3) Mahatma Gandhi and other Congress leaders may have been unhappy about the Partition. They did not oppose it. When the resolution to accept Partition was taken by the Congress on June 3, 1947 Gandhi observed his day of silence. He assured Mountbatten on June 2 that he would not oppose Partition.
It can be nobodys case that Nehru was so powerful that he could override Gandhi and the rest. The truth was that Gandhi lacked the gumption to oppose Partition when it came to the crunch because he knew that his adversary was not Nehru but Britain . At Mountbattens bidding he could undertake a fast unto death to compel the Indian government to pay adequate compensation to Pakistan . He made no such protest when his lifes work of creating a united independent India was being destroyed.
Gandhis belated attempt to undo his mistake by wanting to settle in Pakistan and by demanding the dissolution of the Congress in his last will and testament was aborted by his death.
These judgments may appear cruel. Truth is seldom kind. Any assessment about the causes that led to the Partition of India would be flawed unless the central role of the British in creating it, and the compliant role of the Indian and Pakistani leaders in accepting it, are recognized.
The most clinching evidence of this is provided by the recorded views of Christopher Beaumont who was private secretary to Sir Cyril Radcliffe, chairman of the Indo-Pakistan Boundary Commission. His private papers were recently released by his son, Robert Beaumont. The elder Beaumont wrote in 1947:
The viceroy, Mountbatten, must take the blame - though not the sole blame - for the massacres in the Punjab in which between 500,000 to a million men, women and children perished
The handover of power was done too quickly."

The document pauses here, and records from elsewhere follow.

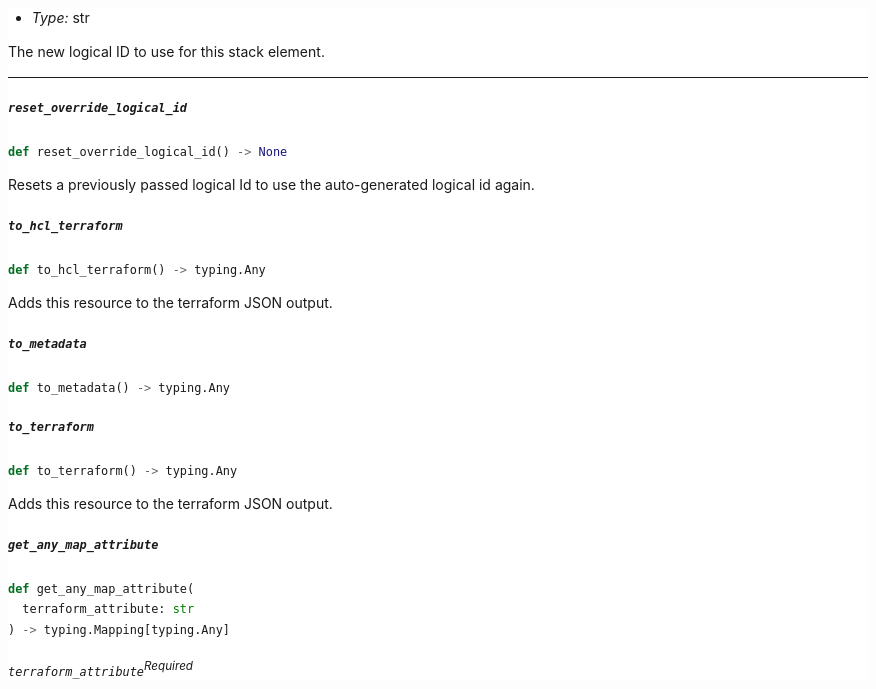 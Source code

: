 - *Type:* str

The new logical ID to use for this stack element.

---

##### `reset_override_logical_id` <a name="reset_override_logical_id" id="rhizo-co-terraform-provider-oci.dataOciDatabaseExternalPluggableDatabases.DataOciDatabaseExternalPluggableDatabases.resetOverrideLogicalId"></a>

```python
def reset_override_logical_id() -> None
```

Resets a previously passed logical Id to use the auto-generated logical id again.

##### `to_hcl_terraform` <a name="to_hcl_terraform" id="rhizo-co-terraform-provider-oci.dataOciDatabaseExternalPluggableDatabases.DataOciDatabaseExternalPluggableDatabases.toHclTerraform"></a>

```python
def to_hcl_terraform() -> typing.Any
```

Adds this resource to the terraform JSON output.

##### `to_metadata` <a name="to_metadata" id="rhizo-co-terraform-provider-oci.dataOciDatabaseExternalPluggableDatabases.DataOciDatabaseExternalPluggableDatabases.toMetadata"></a>

```python
def to_metadata() -> typing.Any
```

##### `to_terraform` <a name="to_terraform" id="rhizo-co-terraform-provider-oci.dataOciDatabaseExternalPluggableDatabases.DataOciDatabaseExternalPluggableDatabases.toTerraform"></a>

```python
def to_terraform() -> typing.Any
```

Adds this resource to the terraform JSON output.

##### `get_any_map_attribute` <a name="get_any_map_attribute" id="rhizo-co-terraform-provider-oci.dataOciDatabaseExternalPluggableDatabases.DataOciDatabaseExternalPluggableDatabases.getAnyMapAttribute"></a>

```python
def get_any_map_attribute(
  terraform_attribute: str
) -> typing.Mapping[typing.Any]
```

###### `terraform_attribute`<sup>Required</sup> <a name="terraform_attribute" id="rhizo-co-terraform-provider-oci.dataOciDatabaseExternalPluggableDatabases.DataOciDatabaseExternalPluggableDatabases.getAnyMapAttribute.parameter.terraformAttribute"></a>
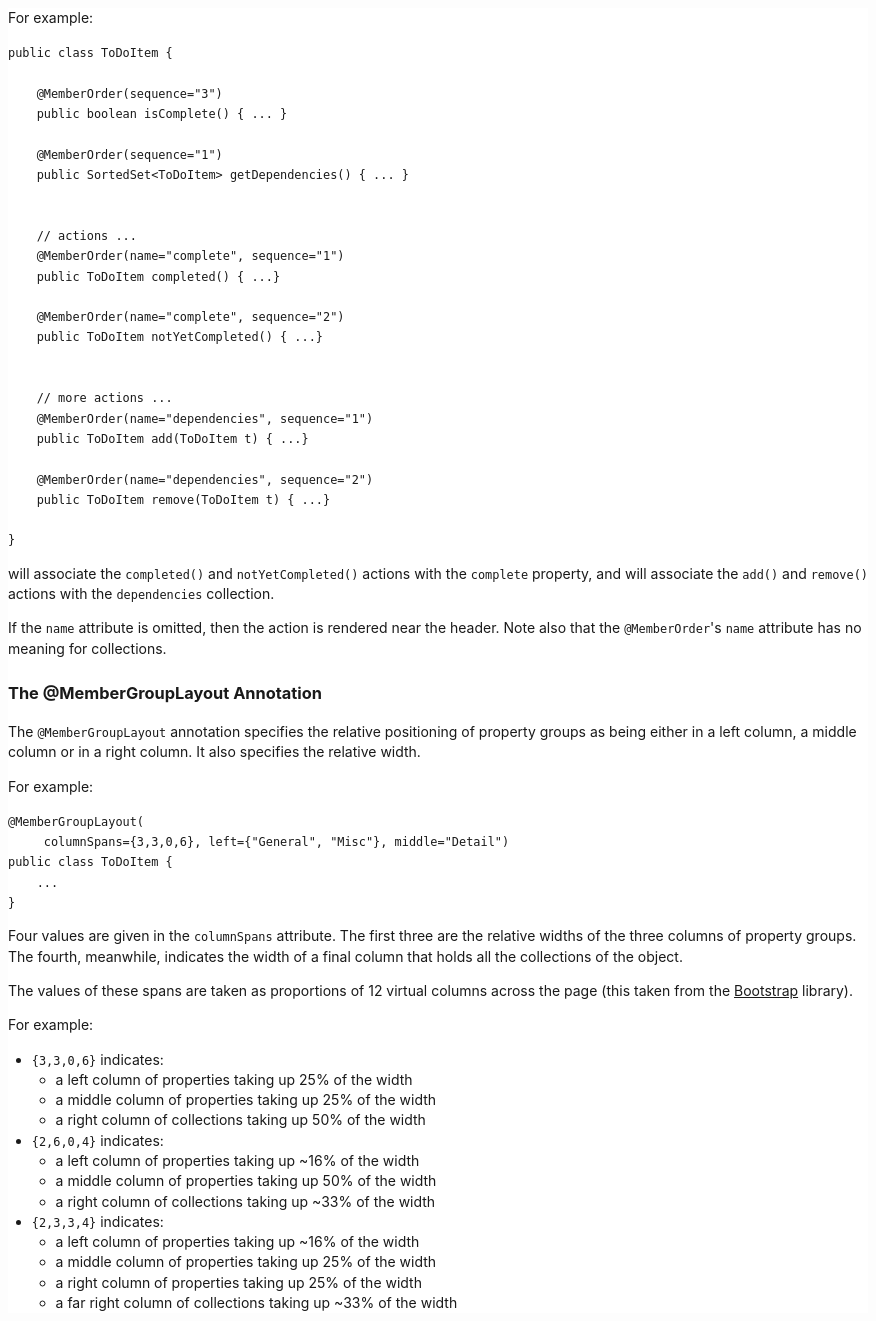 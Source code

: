 For example:

    public class ToDoItem {

        @MemberOrder(sequence="3")
        public boolean isComplete() { ... }

        @MemberOrder(sequence="1")
        public SortedSet<ToDoItem> getDependencies() { ... }


        // actions ...
        @MemberOrder(name="complete", sequence="1")
        public ToDoItem completed() { ...}

        @MemberOrder(name="complete", sequence="2")
        public ToDoItem notYetCompleted() { ...}


        // more actions ...
        @MemberOrder(name="dependencies", sequence="1")
        public ToDoItem add(ToDoItem t) { ...}

        @MemberOrder(name="dependencies", sequence="2")
        public ToDoItem remove(ToDoItem t) { ...}

    }

will associate the `completed()` and `notYetCompleted()` actions with the `complete` property, and will associate the `add()` and `remove()` actions with the `dependencies` collection.

If the `name` attribute is omitted, then the action is rendered near the header.  Note also that the `@MemberOrder`'s `name` attribute has no meaning for collections.


### The @MemberGroupLayout Annotation

The `@MemberGroupLayout` annotation specifies the relative positioning of  property groups as being either in a left column, a middle column or in a right column.  It also specifies the relative width.

For example:

    @MemberGroupLayout(
         columnSpans={3,3,0,6}, left={"General", "Misc"}, middle="Detail")
    public class ToDoItem {
        ...
    }

Four values are given in the `columnSpans` attribute.  The first three are the relative widths of the three columns of property groups.  The fourth, meanwhile, indicates the width of a final column that holds all the collections of the object.

The values of these spans are taken as proportions of 12 virtual columns across the page (this taken from the [Bootstrap](http://twitter.github.io/bootstrap/) library).

For example:

* `{3,3,0,6}` indicates:
    * a left column of properties taking up 25% of the width
    * a middle column of properties taking up 25% of the width
    * a right column of collections taking up 50% of the width
* `{2,6,0,4}` indicates:
    * a left column of properties taking up ~16% of the width
    * a middle column of properties taking up 50% of the width
    * a right column of collections taking up ~33% of the width
* `{2,3,3,4}` indicates:
    * a left column of properties taking up ~16% of the width
    * a middle column of properties taking up 25% of the width
    * a right column of properties taking up 25% of the width
    * a far right column of collections taking up ~33% of the width
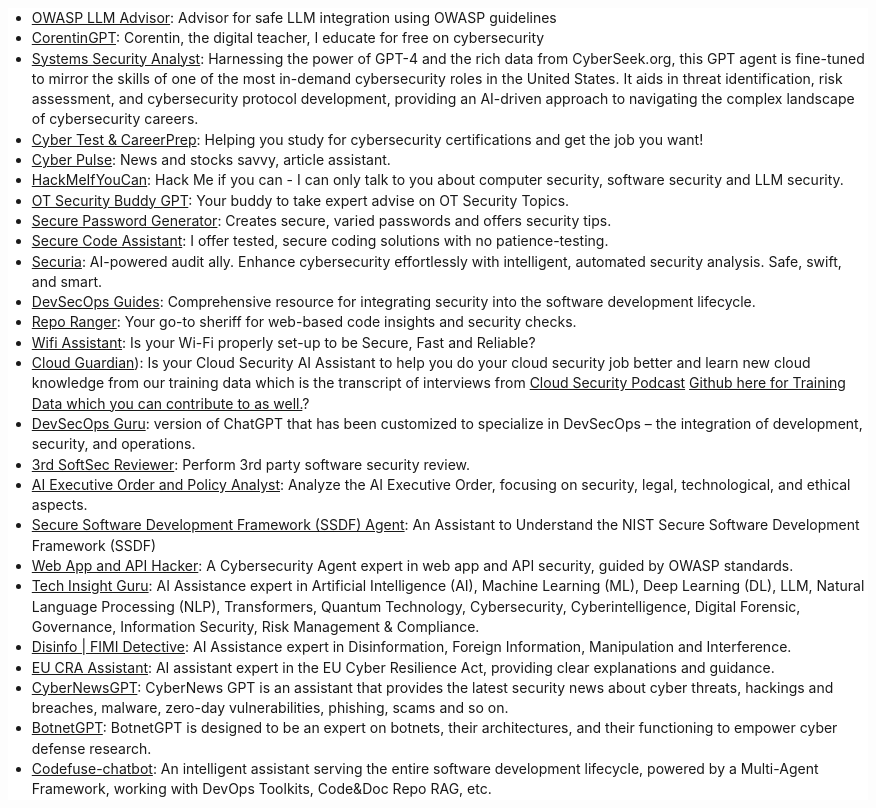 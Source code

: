 * [OWASP LLM Advisor](https://chat.openai.com/g/g-id7QFPVtw-owasp-llm-advisor): Advisor for safe LLM integration using OWASP guidelines
* [CorentinGPT](https://chat.openai.com/g/g-UkIPynHiz-corentin-gpt): Corentin, the digital teacher, I educate for free on cybersecurity
* [Systems Security Analyst](https://chat.openai.com/g/g-WwH3UHCNo-systems-security-analyst): Harnessing the power of GPT-4 and the rich data from CyberSeek.org, this GPT agent is fine-tuned to mirror the skills of one of the most in-demand cybersecurity roles in the United States. It aids in threat identification, risk assessment, and cybersecurity protocol development, providing an AI-driven approach to navigating the complex landscape of cybersecurity careers.
* [Cyber Test & CareerPrep](https://chat.openai.com/g/g-BUZDQAUpi-cyber-test-careerprep): Helping you study for cybersecurity certifications and get the job you want!
* [Cyber Pulse](https://chat.openai.com/g/g-DtAmIrhun-cyber-pulse): News and stocks savvy, article assistant.
* [HackMeIfYouCan](https://chat.openai.com/g/g-1qm7bYbl1-hackmeifyoucan): Hack Me if you can - I can only talk to you about computer security, software security and LLM security.
* [OT Security Buddy GPT](https://chat.openai.com/g/g-yhzcRZ3zu-ot-security-buddy-gpt): Your buddy to take expert advise on OT Security Topics.
* [Secure Password Generator](https://chat.openai.com/g/g-Qhpc6FXJN-secure-password-generator): Creates secure, varied passwords and offers security tips.
* [Secure Code Assistant](https://chat.openai.com/g/g-k0PTOme1H-secure-code-assistant): I offer tested, secure coding solutions with no patience-testing.
* [Securia](https://chat.openai.com/g/g-AeBEMaUjW-securia): AI-powered audit ally. Enhance cybersecurity effortlessly with intelligent, automated security analysis. Safe, swift, and smart.
* [DevSecOps Guides](https://chat.openai.com/g/g-SAOYn4UCp-devsecops-guides): Comprehensive resource for integrating security into the software development lifecycle.
* [Repo Ranger](https://chat.openai.com/g/g-f9z2KitCh-repo-ranger): Your go-to sheriff for web-based code insights and security checks.
* [Wifi Assistant](https://chat.openai.com/g/g-bKKDHY7QN-wifi-assistant): Is your Wi-Fi properly set-up to be Secure, Fast and Reliable?
* [Cloud Guardian](https://chat.openai.com/g/g-VQihKqtCa-cloud-guardian)): Is your Cloud Security AI Assistant to help you do your cloud security job better and learn new cloud knowledge from our training data which is the transcript of interviews from [Cloud Security Podcast](https://www.cloudsecuritypodcast.tv/) [Github here for Training Data which you can contribute to as well.](https://github.com/hashishrajan/CloudGuardian)?
* [DevSecOps Guru](https://chat.openai.com/g/g-qD3Gh3pxi-devsecops-guru): version of ChatGPT that has been customized to specialize in DevSecOps – the integration of development, security, and operations.
* [3rd SoftSec Reviewer](https://chat.openai.com/g/g-nAldYnak2-3rd-softsec-reviewer): Perform 3rd party software security review.
* [AI Executive Order and Policy Analyst](https://chat.openai.com/g/g-pOMhJfQX3-ai-executive-order-and-policy-analyst): Analyze the AI Executive Order, focusing on security, legal, technological, and ethical aspects.
* [Secure Software Development Framework (SSDF) Agent](https://chat.openai.com/g/g-HMwdSfFQS-secure-software-development-framework-ssdf-agent): An Assistant to Understand the NIST Secure Software Development Framework (SSDF)
* [Web App and API Hacker](https://chat.openai.com/g/g-o4yXUlCqG-web-app-and-api-hacker): A Cybersecurity Agent expert in web app and API security, guided by OWASP standards.
* [Tech Insight Guru](https://chat.openai.com/g/g-nX2hviRHu-tech-insight-guru): AI Assistance expert in Artificial Intelligence (AI), Machine Learning (ML), Deep Learning (DL), LLM, Natural Language Processing (NLP), Transformers, Quantum Technology, Cybersecurity, Cyberintelligence, Digital Forensic, Governance, Information Security, Risk Management & Compliance.
* [Disinfo | FIMI Detective](https://chat.openai.com/g/g-v8vS1vhAY-disinfo-fimi-detective): AI Assistance expert in Disinformation, Foreign Information, Manipulation and Interference.
* [EU CRA Assistant](https://chat.openai.com/g/g-A3LajAjOV-eu-cra-assistant): AI assistant expert in the EU Cyber Resilience Act, providing clear explanations and guidance.
* [CyberNewsGPT](https://chat.openai.com/g/g-6qXgmAdww-cybernews-gpt): CyberNews GPT is an assistant that provides the latest security news about cyber threats, hackings and breaches, malware, zero-day vulnerabilities, phishing, scams and so on.
* [BotnetGPT](https://chat.openai.com/g/g-ve0zFhxNu-botnetgpt): BotnetGPT is designed to be an expert on botnets, their architectures, and their functioning to empower cyber defense research.
* [Codefuse-chatbot](https://github.com/codefuse-ai/codefuse-chatbot): An intelligent assistant serving the entire software development lifecycle, powered by a Multi-Agent Framework, working with DevOps Toolkits, Code&Doc Repo RAG, etc.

Christopher Beaumont was most scathing about how partition affected the Punjab . He wrote:
"The Punjab partition was a disaster
Geography, canals, railways and roads all argued against dismemberment
The trouble was that Muslims, Hindus and Sikhs were an integrated population so that it was impossible to make a frontier without widespread dislocation
Thousands of people died or were uprooted from their homes in what was in effect a civil war
By the end of 1947 there were virtually no Hindus or Sikhs living in west Punjab - now part of Pakistan - and no Muslims in the Indian east
The British government and Mountbatten must bear a large part of the blame for this tragedy."
A few Britons are beginning to confront the truth. Will Indians ever start doing the same?